Come un’azienda può utilizzare i micro-influencers per una campagna di marketing?

È fondamentale partire con le idee chiare sugli obiettivi da raggiungere, in modo da definire una strategia, un budget (alcuni micro-influencer chiedono 2.000 euro a post) e una tattica, degli indicatori di successo in modo da monitorare i risultati. Obiettivi e metrica di valutazione possono infatti indirizzare una campagna del genere da semplice sensibilizzazione sul marchio, fino ad una spinta ai volumi usando gli influencers come vera e propria forza vendite (coupon e sconti per i followers).

Un secondo elemento è legato al tipo di target (es. per età) e ai messaggi e contenuti da veicolare (es. solo foto o informazioni tecniche) perché in base a questi parametri si scelgono le diverse piattaforme social (Instagram, Pinterest, Reddit, Snapshot, Facebook, ecc.).

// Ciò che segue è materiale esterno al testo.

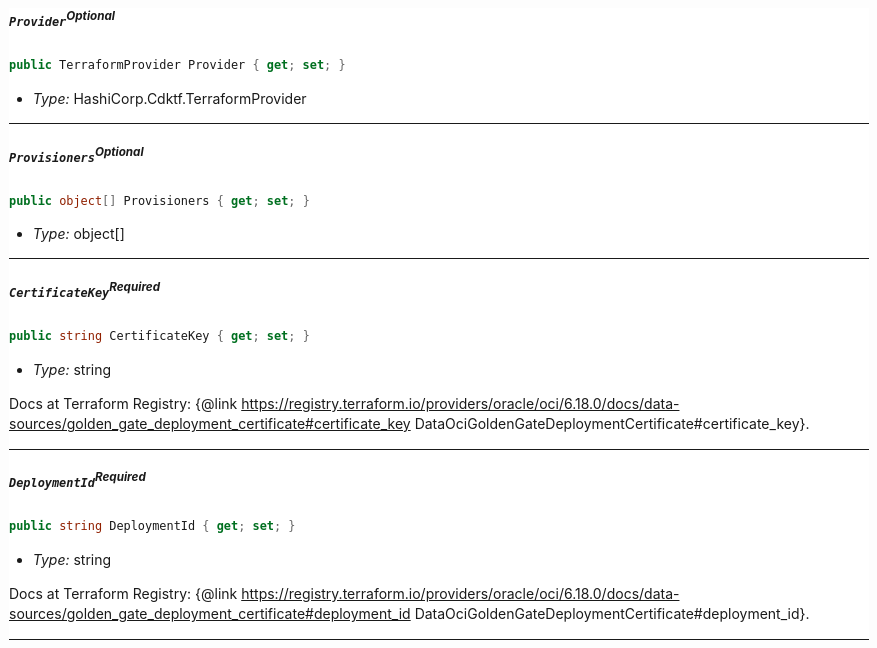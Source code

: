 ##### `Provider`<sup>Optional</sup> <a name="Provider" id="rhizo-co-terraform-provider-oci.dataOciGoldenGateDeploymentCertificate.DataOciGoldenGateDeploymentCertificateConfig.property.provider"></a>

```csharp
public TerraformProvider Provider { get; set; }
```

- *Type:* HashiCorp.Cdktf.TerraformProvider

---

##### `Provisioners`<sup>Optional</sup> <a name="Provisioners" id="rhizo-co-terraform-provider-oci.dataOciGoldenGateDeploymentCertificate.DataOciGoldenGateDeploymentCertificateConfig.property.provisioners"></a>

```csharp
public object[] Provisioners { get; set; }
```

- *Type:* object[]

---

##### `CertificateKey`<sup>Required</sup> <a name="CertificateKey" id="rhizo-co-terraform-provider-oci.dataOciGoldenGateDeploymentCertificate.DataOciGoldenGateDeploymentCertificateConfig.property.certificateKey"></a>

```csharp
public string CertificateKey { get; set; }
```

- *Type:* string

Docs at Terraform Registry: {@link https://registry.terraform.io/providers/oracle/oci/6.18.0/docs/data-sources/golden_gate_deployment_certificate#certificate_key DataOciGoldenGateDeploymentCertificate#certificate_key}.

---

##### `DeploymentId`<sup>Required</sup> <a name="DeploymentId" id="rhizo-co-terraform-provider-oci.dataOciGoldenGateDeploymentCertificate.DataOciGoldenGateDeploymentCertificateConfig.property.deploymentId"></a>

```csharp
public string DeploymentId { get; set; }
```

- *Type:* string

Docs at Terraform Registry: {@link https://registry.terraform.io/providers/oracle/oci/6.18.0/docs/data-sources/golden_gate_deployment_certificate#deployment_id DataOciGoldenGateDeploymentCertificate#deployment_id}.

---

In base a questi elementi si scelgono i micro-influencers più efficaci a cominciare da quelli che sono già spontaneamente connessi con l’azienda e quindi conoscono il marchio e l’offerta. Per essere supportati nella ricerca ci sono molte piattaforme che fanno incontrare la domanda e l’offerta di influencers dividendoli per temi, zone geografiche, followers ecc. Ma l’elemento forse più importante è cosa hanno scritto e come lo hanno scritto nei periodi precedenti, visto che si tratta del proprio “ambasciatore”, l’azienda dovrà accertarsi con cura che sia in linea con i propri contenuti. Infine, evitare di fare pubblicità occulta e rendere evidente la natura promozionale inserendo ad esempio l’hastag #sponsorizzato #advertising #prodottofornitoda.